How many lines of the listing below hold the word "repositories"? Answer with the number alone.
*** Block opens ***
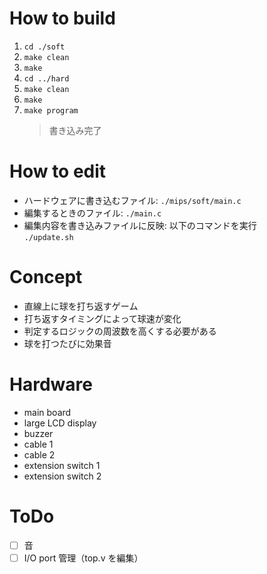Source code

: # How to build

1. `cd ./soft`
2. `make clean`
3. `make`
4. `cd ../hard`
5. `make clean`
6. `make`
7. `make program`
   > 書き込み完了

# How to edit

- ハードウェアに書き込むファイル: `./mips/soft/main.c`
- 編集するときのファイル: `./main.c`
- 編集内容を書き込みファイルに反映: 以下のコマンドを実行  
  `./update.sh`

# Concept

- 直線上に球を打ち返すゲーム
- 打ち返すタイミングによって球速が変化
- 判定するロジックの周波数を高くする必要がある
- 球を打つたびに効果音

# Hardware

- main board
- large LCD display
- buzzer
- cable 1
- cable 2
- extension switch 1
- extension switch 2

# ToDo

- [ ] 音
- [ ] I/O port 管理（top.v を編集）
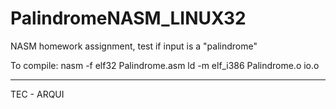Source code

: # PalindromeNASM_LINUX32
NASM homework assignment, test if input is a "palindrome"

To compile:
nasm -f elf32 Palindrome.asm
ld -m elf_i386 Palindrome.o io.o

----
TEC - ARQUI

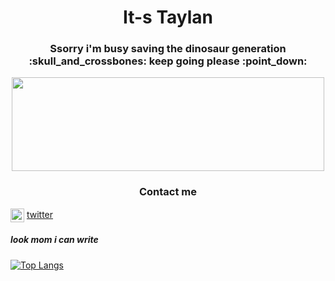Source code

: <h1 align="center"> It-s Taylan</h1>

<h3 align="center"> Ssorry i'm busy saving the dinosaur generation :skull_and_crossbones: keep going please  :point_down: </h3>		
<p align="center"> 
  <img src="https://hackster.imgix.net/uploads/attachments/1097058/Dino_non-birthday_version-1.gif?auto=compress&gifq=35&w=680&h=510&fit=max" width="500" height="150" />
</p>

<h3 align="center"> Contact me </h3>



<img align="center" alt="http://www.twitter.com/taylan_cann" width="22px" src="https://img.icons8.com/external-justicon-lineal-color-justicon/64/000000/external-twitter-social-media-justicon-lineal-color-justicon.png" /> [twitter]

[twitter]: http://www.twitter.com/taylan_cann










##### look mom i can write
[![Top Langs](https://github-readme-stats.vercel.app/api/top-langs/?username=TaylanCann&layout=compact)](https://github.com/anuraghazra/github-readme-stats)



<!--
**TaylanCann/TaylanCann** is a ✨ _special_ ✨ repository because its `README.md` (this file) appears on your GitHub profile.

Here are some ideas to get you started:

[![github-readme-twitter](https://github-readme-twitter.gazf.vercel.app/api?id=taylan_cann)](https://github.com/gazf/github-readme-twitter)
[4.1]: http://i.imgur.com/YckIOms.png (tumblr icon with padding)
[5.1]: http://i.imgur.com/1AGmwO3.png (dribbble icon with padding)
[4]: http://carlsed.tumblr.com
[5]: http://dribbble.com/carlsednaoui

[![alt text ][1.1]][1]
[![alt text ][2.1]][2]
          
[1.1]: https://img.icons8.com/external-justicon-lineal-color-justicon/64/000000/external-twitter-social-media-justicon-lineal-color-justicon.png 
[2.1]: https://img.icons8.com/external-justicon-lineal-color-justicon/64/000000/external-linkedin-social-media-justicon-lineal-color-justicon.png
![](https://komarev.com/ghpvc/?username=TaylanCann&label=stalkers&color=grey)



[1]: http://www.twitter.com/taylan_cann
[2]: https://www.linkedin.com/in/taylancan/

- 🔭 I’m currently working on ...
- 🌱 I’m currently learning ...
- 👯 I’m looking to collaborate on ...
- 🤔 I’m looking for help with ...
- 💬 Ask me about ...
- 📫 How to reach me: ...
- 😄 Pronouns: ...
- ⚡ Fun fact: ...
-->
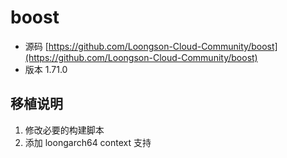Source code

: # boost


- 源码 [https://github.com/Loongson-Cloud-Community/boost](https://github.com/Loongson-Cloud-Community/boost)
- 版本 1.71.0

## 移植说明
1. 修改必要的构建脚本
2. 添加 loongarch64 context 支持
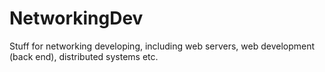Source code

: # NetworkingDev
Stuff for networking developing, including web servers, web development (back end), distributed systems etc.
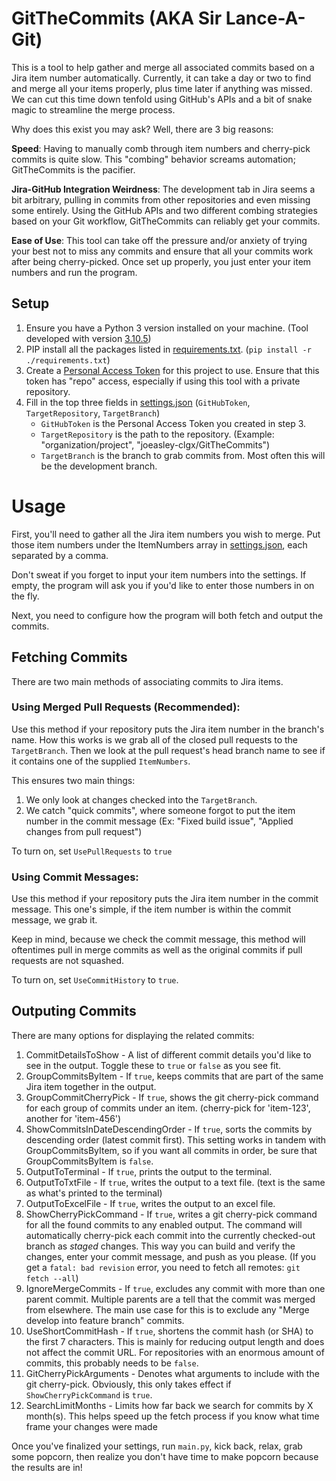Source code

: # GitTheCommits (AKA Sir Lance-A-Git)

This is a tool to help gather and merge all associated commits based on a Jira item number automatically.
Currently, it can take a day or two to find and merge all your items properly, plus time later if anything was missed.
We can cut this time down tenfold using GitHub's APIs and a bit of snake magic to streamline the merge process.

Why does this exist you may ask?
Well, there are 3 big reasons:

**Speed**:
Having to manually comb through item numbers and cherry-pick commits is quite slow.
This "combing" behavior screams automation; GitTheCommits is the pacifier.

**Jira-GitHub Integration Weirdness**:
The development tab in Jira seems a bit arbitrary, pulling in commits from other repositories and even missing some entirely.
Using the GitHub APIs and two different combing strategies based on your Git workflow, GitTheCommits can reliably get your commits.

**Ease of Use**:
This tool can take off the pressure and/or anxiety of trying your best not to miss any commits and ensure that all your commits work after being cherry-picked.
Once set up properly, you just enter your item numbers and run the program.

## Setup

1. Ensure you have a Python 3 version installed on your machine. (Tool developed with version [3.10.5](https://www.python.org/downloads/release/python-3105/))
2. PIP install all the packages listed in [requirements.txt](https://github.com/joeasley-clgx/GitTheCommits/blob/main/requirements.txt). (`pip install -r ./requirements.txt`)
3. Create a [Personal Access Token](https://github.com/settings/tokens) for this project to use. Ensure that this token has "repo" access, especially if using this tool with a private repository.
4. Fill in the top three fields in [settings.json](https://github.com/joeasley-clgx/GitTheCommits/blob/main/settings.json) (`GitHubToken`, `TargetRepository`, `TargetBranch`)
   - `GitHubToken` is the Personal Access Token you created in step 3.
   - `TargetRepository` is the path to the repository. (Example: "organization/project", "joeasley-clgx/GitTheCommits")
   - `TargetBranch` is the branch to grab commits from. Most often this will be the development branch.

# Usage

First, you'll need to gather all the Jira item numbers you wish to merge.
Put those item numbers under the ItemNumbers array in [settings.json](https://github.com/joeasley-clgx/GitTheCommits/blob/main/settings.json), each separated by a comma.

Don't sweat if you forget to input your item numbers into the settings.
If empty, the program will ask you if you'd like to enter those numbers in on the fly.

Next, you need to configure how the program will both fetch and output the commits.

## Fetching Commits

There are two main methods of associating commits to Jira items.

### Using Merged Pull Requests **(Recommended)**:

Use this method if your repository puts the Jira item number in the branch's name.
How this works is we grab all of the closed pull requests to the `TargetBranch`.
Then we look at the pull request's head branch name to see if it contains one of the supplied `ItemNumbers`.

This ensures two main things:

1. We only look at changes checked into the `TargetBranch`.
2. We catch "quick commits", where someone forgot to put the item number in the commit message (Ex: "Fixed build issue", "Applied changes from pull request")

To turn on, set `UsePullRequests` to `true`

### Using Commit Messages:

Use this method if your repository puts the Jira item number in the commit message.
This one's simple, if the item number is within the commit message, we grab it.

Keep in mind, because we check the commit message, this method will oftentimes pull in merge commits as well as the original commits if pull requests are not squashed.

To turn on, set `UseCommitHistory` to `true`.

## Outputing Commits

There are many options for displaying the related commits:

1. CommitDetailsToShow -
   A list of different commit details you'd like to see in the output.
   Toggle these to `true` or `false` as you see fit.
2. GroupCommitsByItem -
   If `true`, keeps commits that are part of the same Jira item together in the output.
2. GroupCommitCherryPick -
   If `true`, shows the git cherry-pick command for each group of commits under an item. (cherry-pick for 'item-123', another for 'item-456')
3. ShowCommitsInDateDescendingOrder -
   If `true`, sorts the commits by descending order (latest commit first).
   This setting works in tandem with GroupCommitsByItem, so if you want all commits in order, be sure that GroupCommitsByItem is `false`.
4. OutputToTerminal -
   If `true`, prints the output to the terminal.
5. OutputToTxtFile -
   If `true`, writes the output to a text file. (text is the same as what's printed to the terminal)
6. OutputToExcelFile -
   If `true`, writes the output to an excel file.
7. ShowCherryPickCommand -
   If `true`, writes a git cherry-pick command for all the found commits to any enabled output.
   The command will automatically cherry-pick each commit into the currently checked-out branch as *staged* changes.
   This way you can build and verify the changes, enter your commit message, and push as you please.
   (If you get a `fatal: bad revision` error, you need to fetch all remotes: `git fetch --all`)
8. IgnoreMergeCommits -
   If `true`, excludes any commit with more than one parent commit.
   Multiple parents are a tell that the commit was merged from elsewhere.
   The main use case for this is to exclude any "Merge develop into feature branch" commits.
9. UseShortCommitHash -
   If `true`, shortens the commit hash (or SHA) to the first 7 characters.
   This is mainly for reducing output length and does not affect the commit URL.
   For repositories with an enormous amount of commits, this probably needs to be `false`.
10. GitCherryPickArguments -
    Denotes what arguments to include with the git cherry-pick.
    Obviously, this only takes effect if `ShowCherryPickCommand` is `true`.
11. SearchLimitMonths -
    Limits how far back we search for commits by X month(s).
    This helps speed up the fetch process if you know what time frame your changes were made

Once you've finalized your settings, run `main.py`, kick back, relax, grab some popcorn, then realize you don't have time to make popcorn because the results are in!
*** Block closes ***
Problem solution
2